Start of Block

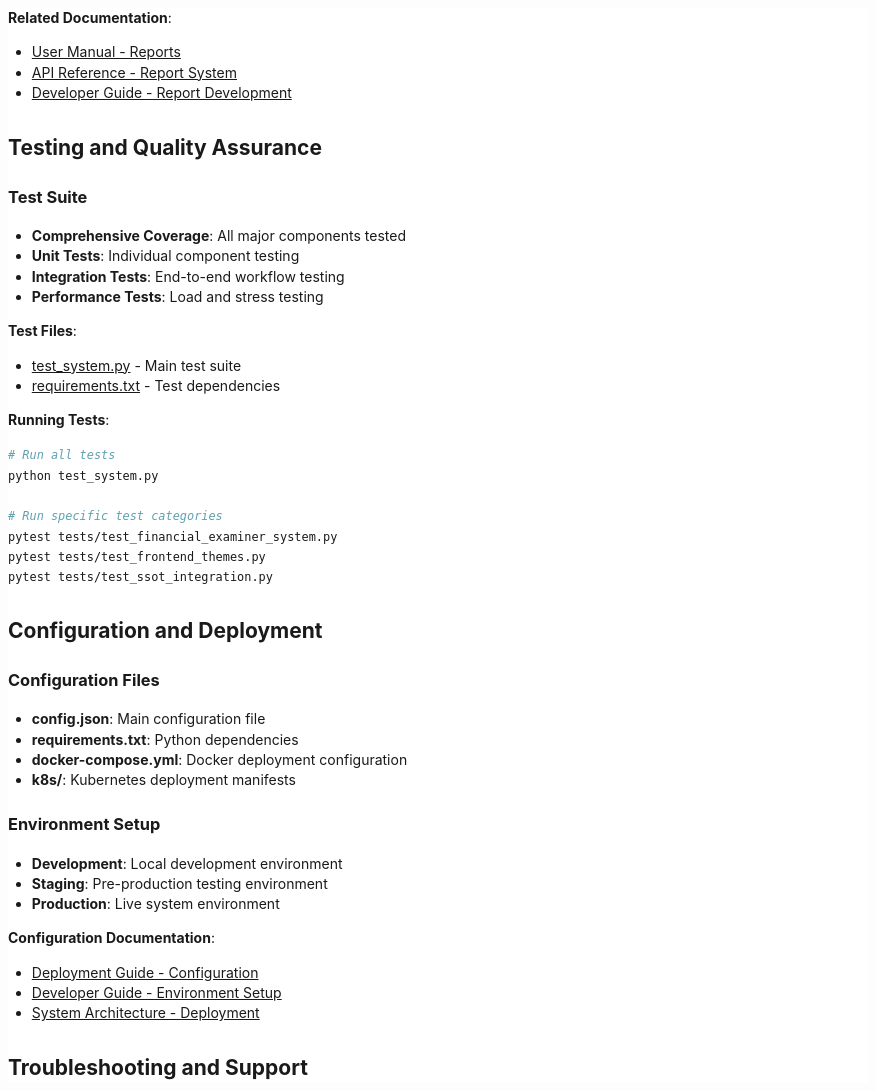 **Related Documentation**:

- [User Manual - Reports](USER_MANUAL.md#reports-and-outputs)
- [API Reference - Report System](API_REFERENCE.md#1-financial-examiner-system)
- [Developer Guide - Report Development](DEVELOPER_GUIDE.md#adding-new-features)

## Testing and Quality Assurance

### Test Suite

- **Comprehensive Coverage**: All major components tested
- **Unit Tests**: Individual component testing
- **Integration Tests**: End-to-end workflow testing
- **Performance Tests**: Load and stress testing

**Test Files**:

- [test_system.py](test_system.py) - Main test suite
- [requirements.txt](../requirements.txt) - Test dependencies

**Running Tests**:

```bash
# Run all tests
python test_system.py

# Run specific test categories
pytest tests/test_financial_examiner_system.py
pytest tests/test_frontend_themes.py
pytest tests/test_ssot_integration.py
```

## Configuration and Deployment

### Configuration Files

- **config.json**: Main configuration file
- **requirements.txt**: Python dependencies
- **docker-compose.yml**: Docker deployment configuration
- **k8s/**: Kubernetes deployment manifests

### Environment Setup

- **Development**: Local development environment
- **Staging**: Pre-production testing environment
- **Production**: Live system environment

**Configuration Documentation**:

- [Deployment Guide - Configuration](DEPLOYMENT_GUIDE.md#configuration)
- [Developer Guide - Environment Setup](DEVELOPER_GUIDE.md#development-environment-setup)
- [System Architecture - Deployment](SYSTEM_ARCHITECTURE.md#deployment-architecture)

## Troubleshooting and Support
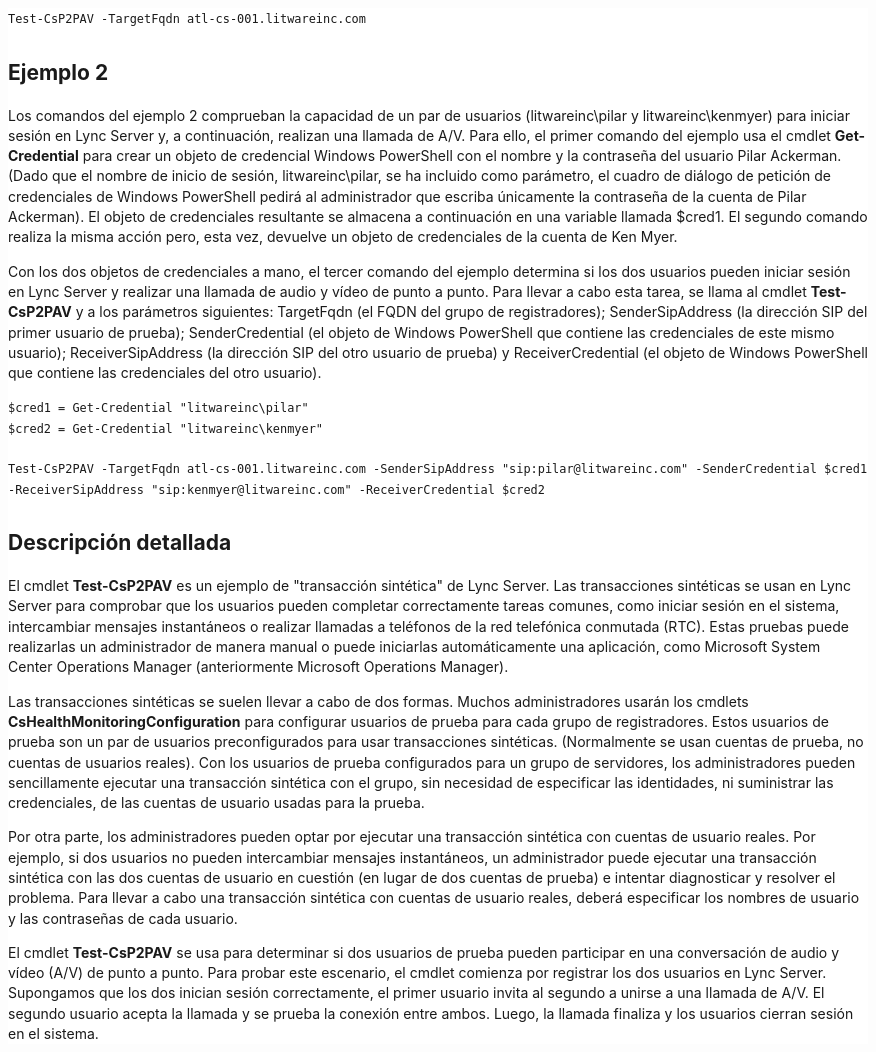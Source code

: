     Test-CsP2PAV -TargetFqdn atl-cs-001.litwareinc.com 

## Ejemplo 2

Los comandos del ejemplo 2 comprueban la capacidad de un par de usuarios (litwareinc\\pilar y litwareinc\\kenmyer) para iniciar sesión en Lync Server y, a continuación, realizan una llamada de A/V. Para ello, el primer comando del ejemplo usa el cmdlet **Get-Credential** para crear un objeto de credencial Windows PowerShell con el nombre y la contraseña del usuario Pilar Ackerman. (Dado que el nombre de inicio de sesión, litwareinc\\pilar, se ha incluido como parámetro, el cuadro de diálogo de petición de credenciales de Windows PowerShell pedirá al administrador que escriba únicamente la contraseña de la cuenta de Pilar Ackerman). El objeto de credenciales resultante se almacena a continuación en una variable llamada $cred1. El segundo comando realiza la misma acción pero, esta vez, devuelve un objeto de credenciales de la cuenta de Ken Myer.

Con los dos objetos de credenciales a mano, el tercer comando del ejemplo determina si los dos usuarios pueden iniciar sesión en Lync Server y realizar una llamada de audio y vídeo de punto a punto. Para llevar a cabo esta tarea, se llama al cmdlet **Test-CsP2PAV** y a los parámetros siguientes: TargetFqdn (el FQDN del grupo de registradores); SenderSipAddress (la dirección SIP del primer usuario de prueba); SenderCredential (el objeto de Windows PowerShell que contiene las credenciales de este mismo usuario); ReceiverSipAddress (la dirección SIP del otro usuario de prueba) y ReceiverCredential (el objeto de Windows PowerShell que contiene las credenciales del otro usuario).

    $cred1 = Get-Credential "litwareinc\pilar"
    $cred2 = Get-Credential "litwareinc\kenmyer"
    
    Test-CsP2PAV -TargetFqdn atl-cs-001.litwareinc.com -SenderSipAddress "sip:pilar@litwareinc.com" -SenderCredential $cred1 -ReceiverSipAddress "sip:kenmyer@litwareinc.com" -ReceiverCredential $cred2

## Descripción detallada

El cmdlet **Test-CsP2PAV** es un ejemplo de "transacción sintética" de Lync Server. Las transacciones sintéticas se usan en Lync Server para comprobar que los usuarios pueden completar correctamente tareas comunes, como iniciar sesión en el sistema, intercambiar mensajes instantáneos o realizar llamadas a teléfonos de la red telefónica conmutada (RTC). Estas pruebas puede realizarlas un administrador de manera manual o puede iniciarlas automáticamente una aplicación, como Microsoft System Center Operations Manager (anteriormente Microsoft Operations Manager).

Las transacciones sintéticas se suelen llevar a cabo de dos formas. Muchos administradores usarán los cmdlets **CsHealthMonitoringConfiguration** para configurar usuarios de prueba para cada grupo de registradores. Estos usuarios de prueba son un par de usuarios preconfigurados para usar transacciones sintéticas. (Normalmente se usan cuentas de prueba, no cuentas de usuarios reales). Con los usuarios de prueba configurados para un grupo de servidores, los administradores pueden sencillamente ejecutar una transacción sintética con el grupo, sin necesidad de especificar las identidades, ni suministrar las credenciales, de las cuentas de usuario usadas para la prueba.

Por otra parte, los administradores pueden optar por ejecutar una transacción sintética con cuentas de usuario reales. Por ejemplo, si dos usuarios no pueden intercambiar mensajes instantáneos, un administrador puede ejecutar una transacción sintética con las dos cuentas de usuario en cuestión (en lugar de dos cuentas de prueba) e intentar diagnosticar y resolver el problema. Para llevar a cabo una transacción sintética con cuentas de usuario reales, deberá especificar los nombres de usuario y las contraseñas de cada usuario.

El cmdlet **Test-CsP2PAV** se usa para determinar si dos usuarios de prueba pueden participar en una conversación de audio y vídeo (A/V) de punto a punto. Para probar este escenario, el cmdlet comienza por registrar los dos usuarios en Lync Server. Supongamos que los dos inician sesión correctamente, el primer usuario invita al segundo a unirse a una llamada de A/V. El segundo usuario acepta la llamada y se prueba la conexión entre ambos. Luego, la llamada finaliza y los usuarios cierran sesión en el sistema.
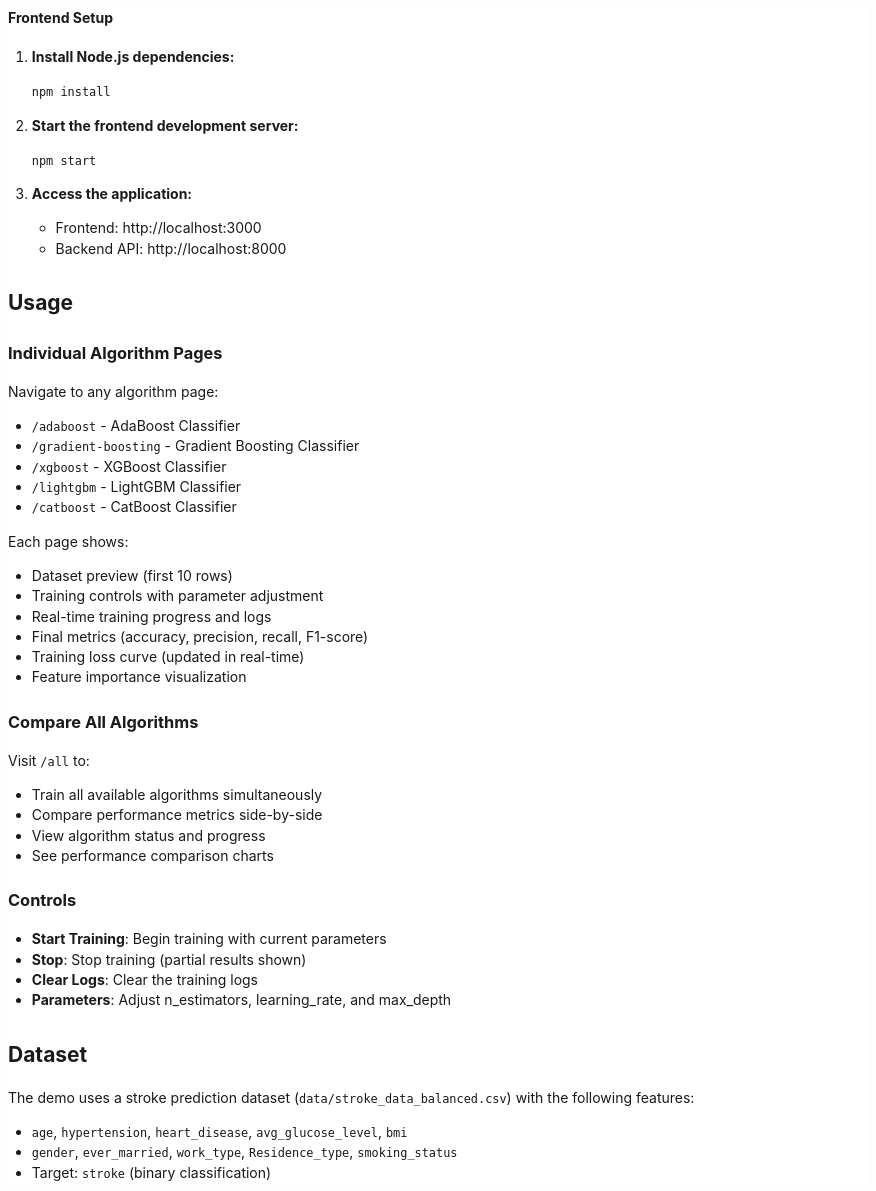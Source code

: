 #### Frontend Setup

1. **Install Node.js dependencies:**
   ```bash
   npm install
   ```

2. **Start the frontend development server:**
   ```bash
   npm start
   ```

3. **Access the application:**
   - Frontend: http://localhost:3000
   - Backend API: http://localhost:8000

## Usage

### Individual Algorithm Pages

Navigate to any algorithm page:
- `/adaboost` - AdaBoost Classifier
- `/gradient-boosting` - Gradient Boosting Classifier  
- `/xgboost` - XGBoost Classifier
- `/lightgbm` - LightGBM Classifier
- `/catboost` - CatBoost Classifier

Each page shows:
- Dataset preview (first 10 rows)
- Training controls with parameter adjustment
- Real-time training progress and logs
- Final metrics (accuracy, precision, recall, F1-score)
- Training loss curve (updated in real-time)
- Feature importance visualization

### Compare All Algorithms

Visit `/all` to:
- Train all available algorithms simultaneously
- Compare performance metrics side-by-side
- View algorithm status and progress
- See performance comparison charts

### Controls

- **Start Training**: Begin training with current parameters
- **Stop**: Stop training (partial results shown)
- **Clear Logs**: Clear the training logs
- **Parameters**: Adjust n_estimators, learning_rate, and max_depth

## Dataset

The demo uses a stroke prediction dataset (`data/stroke_data_balanced.csv`) with the following features:
- `age`, `hypertension`, `heart_disease`, `avg_glucose_level`, `bmi`
- `gender`, `ever_married`, `work_type`, `Residence_type`, `smoking_status`
- Target: `stroke` (binary classification)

End of Block

About this task
Copy the records above exactly, from the first line through the line containing "- **Unit Tests**: Individual", and leave out the pictures.

Result for this exercise
 **Related Documentation**:

- [User Manual - Reports](USER_MANUAL.md#reports-and-outputs)
- [API Reference - Report System](API_REFERENCE.md#1-financial-examiner-system)
- [Developer Guide - Report Development](DEVELOPER_GUIDE.md#adding-new-features)

## Testing and Quality Assurance

### Test Suite

- **Comprehensive Coverage**: All major components tested
- **Unit Tests**: Individual component testing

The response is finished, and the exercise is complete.